• [TASK TO COMPLETE]
Once the pictures are set aside, copy the data below exactly as it stands.

• [DATA FOR ANALYSIS]
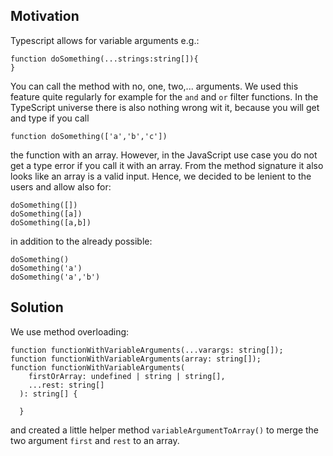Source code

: ## Motivation

Typescript allows for variable arguments e.g.:

```
function doSomething(...strings:string[]){
}
```

You can call the method with no, one, two,... arguments.
We used this feature quite regularly for example for the `and` and `or` filter functions.
In the TypeScript universe there is also nothing wrong wit it, because you will get and type if you call

```
function doSomething(['a','b','c'])
```

the function with an array.
However, in the JavaScript use case you do not get a type error if you call it with an array.
From the method signature it also looks like an array is a valid input.
Hence, we decided to be lenient to the users and allow also for:

```
doSomething([])
doSomething([a]) 
doSomething([a,b])
```
in addition to the already possible:
```
doSomething()
doSomething('a')
doSomething('a','b')
```

## Solution

We use method overloading:
```
function functionWithVariableArguments(...varargs: string[]);
function functionWithVariableArguments(array: string[]);
function functionWithVariableArguments(
    firstOrArray: undefined | string | string[],
    ...rest: string[]
  ): string[] {
  
  }
```

and created a little helper method `variableArgumentToArray()` to merge the two argument `first` and `rest` to an array.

• [SOLUTION TO THE PROBLEM]
Source code

: ## Motivation

Typescript allows for variable arguments e.g.:

```
function doSomething(...strings:string[]){
}
```

You can call the method with no, one, two,... arguments.
We used this feature quite regularly for example for the `and` and `or` filter functions.
In the TypeScript universe there is also nothing wrong wit it, because you will get and type if you call

```
function doSomething(['a','b','c'])
```

the function with an array.
However, in the JavaScript use case you do not get a type error if you call it with an array.
From the method signature it also looks like an array is a valid input.
Hence, we decided to be lenient to the users and allow also for:

```
doSomething([])
doSomething([a]) 
doSomething([a,b])
```
in addition to the already possible:
```
doSomething()
doSomething('a')
doSomething('a','b')
```

## Solution

We use method overloading:
```
function functionWithVariableArguments(...varargs: string[]);
function functionWithVariableArguments(array: string[]);
function functionWithVariableArguments(
    firstOrArray: undefined | string | string[],
    ...rest: string[]
  ): string[] {
  
  }
```

and created a little helper method `variableArgumentToArray()` to merge the two argument `first` and `rest` to an array.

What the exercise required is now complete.